How are these achievable?  Through community, spirituality, family.  Through developing a rich inner life, and that is one of the hardest things to do.  These needed become a means as well as an end.  Through belonging to a group, I gain responsibilities and friendship.  Through developing skills, I gain autonomy and recognition.  Focus on any of the higher needs brings about the fulfillment of other needs.

After that, we need to do something even harder – translate these deeply personal needs into something that becomes valued by our greater society.  This chart below (from Wikipedia)  shows multiple way of achieving those needs.  Most do not involve things.  Those that do are not necessarily ownable things.  More importantly, many of the ways of achieving these needs involve more than one person.  And that is what we need – more than one person and that allows personal beliefs to jump forward and become societal values.

Dividuals

We all here about the role of individuals in our society – heck, individualism is supposed to be part of the American way as we each step out to make our own lives in the big world.  However, that got me thinking that if I am an INdividual, then there must be an opposite, a dividual.

There is: a dividual is a person who contains within him or herself the community to which they belong.  So, the separate parts of us are individual, but the joined parts of us are dividual.  We lean on each other and they lean on us and this means something deep inside of us.  A dividual is something that is cut into small pieces and shared among everyone.  And dividual keeps popping up on my spell check, which troubles me because we all know the first word and the separate part of ourselves, but not the second part and the joined part of our selves.  Dividual used to be a word that was utilized by our society regularly, which tells me that the concept was used more back then as well.

Dividualism is a sustainable concept.  We all take part in the same environment, the same community.  We share the good things and bad things that happen through it.  I cannot back out on receiving my dividual share of air pollution, not even if I wanted to.  But, I also have a dividual share of a warm spring day and the song of robins.  Mostly, the word dividual tells me to share, to perform the acts that make me dividual, that strengthen and improve my ties to others – and with that improve our environment and our community.

Can’t get there from here . . .

Individual car-based transportation is bad – ok – we’ve all heard that before.  And, I still drive my car everywhere (or have my husband drive me.)  How much of this is me being lazy / busy / personally accountable?  How much of this are factors beyond my control – stuck in a society that demands we drive by not providing alternatives?

Walk Score offers insight into that question – could I walk to the important places I need from my home, if I wanted to?
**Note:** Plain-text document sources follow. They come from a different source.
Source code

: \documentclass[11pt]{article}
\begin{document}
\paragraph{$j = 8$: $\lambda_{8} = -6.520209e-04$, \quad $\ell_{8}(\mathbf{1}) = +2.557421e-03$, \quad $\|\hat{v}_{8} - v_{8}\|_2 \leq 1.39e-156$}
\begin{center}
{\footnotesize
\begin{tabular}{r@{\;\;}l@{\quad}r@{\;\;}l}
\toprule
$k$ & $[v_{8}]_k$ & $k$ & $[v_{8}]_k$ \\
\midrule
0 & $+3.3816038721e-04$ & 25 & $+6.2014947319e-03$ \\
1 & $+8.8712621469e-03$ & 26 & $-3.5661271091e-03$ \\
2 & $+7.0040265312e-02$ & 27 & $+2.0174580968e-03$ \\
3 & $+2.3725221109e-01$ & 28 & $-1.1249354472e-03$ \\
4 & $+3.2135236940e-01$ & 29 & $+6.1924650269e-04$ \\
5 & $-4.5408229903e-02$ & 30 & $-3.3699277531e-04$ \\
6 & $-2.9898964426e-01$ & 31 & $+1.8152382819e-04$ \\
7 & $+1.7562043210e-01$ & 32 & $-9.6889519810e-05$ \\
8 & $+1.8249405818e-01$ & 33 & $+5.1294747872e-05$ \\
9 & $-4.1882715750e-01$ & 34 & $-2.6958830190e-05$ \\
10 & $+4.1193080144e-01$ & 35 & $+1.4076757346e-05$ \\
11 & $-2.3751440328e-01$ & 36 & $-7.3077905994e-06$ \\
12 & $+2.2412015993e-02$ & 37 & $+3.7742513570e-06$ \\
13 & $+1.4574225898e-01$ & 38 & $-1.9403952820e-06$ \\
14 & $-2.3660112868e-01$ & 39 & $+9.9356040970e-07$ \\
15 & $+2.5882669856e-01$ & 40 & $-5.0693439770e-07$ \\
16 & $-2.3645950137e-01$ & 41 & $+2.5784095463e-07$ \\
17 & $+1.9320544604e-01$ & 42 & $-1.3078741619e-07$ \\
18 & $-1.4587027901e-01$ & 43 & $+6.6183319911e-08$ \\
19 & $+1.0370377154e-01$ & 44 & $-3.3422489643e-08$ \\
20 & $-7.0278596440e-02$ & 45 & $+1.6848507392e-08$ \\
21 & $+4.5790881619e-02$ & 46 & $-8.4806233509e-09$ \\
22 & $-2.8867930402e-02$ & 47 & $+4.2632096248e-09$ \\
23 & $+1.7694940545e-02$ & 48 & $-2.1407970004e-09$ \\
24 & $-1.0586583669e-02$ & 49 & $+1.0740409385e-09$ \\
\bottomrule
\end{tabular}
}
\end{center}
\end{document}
My home scores a very-car-dependent 42/100, even though I live in the older, central part of a community.  Below you can see a more walkable neighborhood:

I found the program to be a bit optimistic – it listed a convenience store as a grocer – but overall the scoring looks correct.

Additionally, you can enter your commute address and receive a comparison for walking, biking, busing, and driving.   (I was completely unsurprised that I cannot get the bus from my home to work.)

What did surprise me is that it said I could bike to work in only twice the time it takes me to drive.  That’s not enough to get me balancing on a bicycle in my work clothes carrying books – but it moves me one step closer to that motorized tricycle that I’ve been dreaming of.

Much discussion is given to building alternative transportation – but more discussion should be given to the structure of our neighborhoods.  If my husband and I could walk to get groceries, to the doctor, or to the credit union, we would probably get there as often as we do Denny’s Doughnuts.

If walkability – whether tied to transportation or neighborhood viability – becomes valuable, change will come.  Already, a number of realtors use this data to sell or rent homes.  As tools like Walk Score allow people to see the value of systemic change, more change will happen.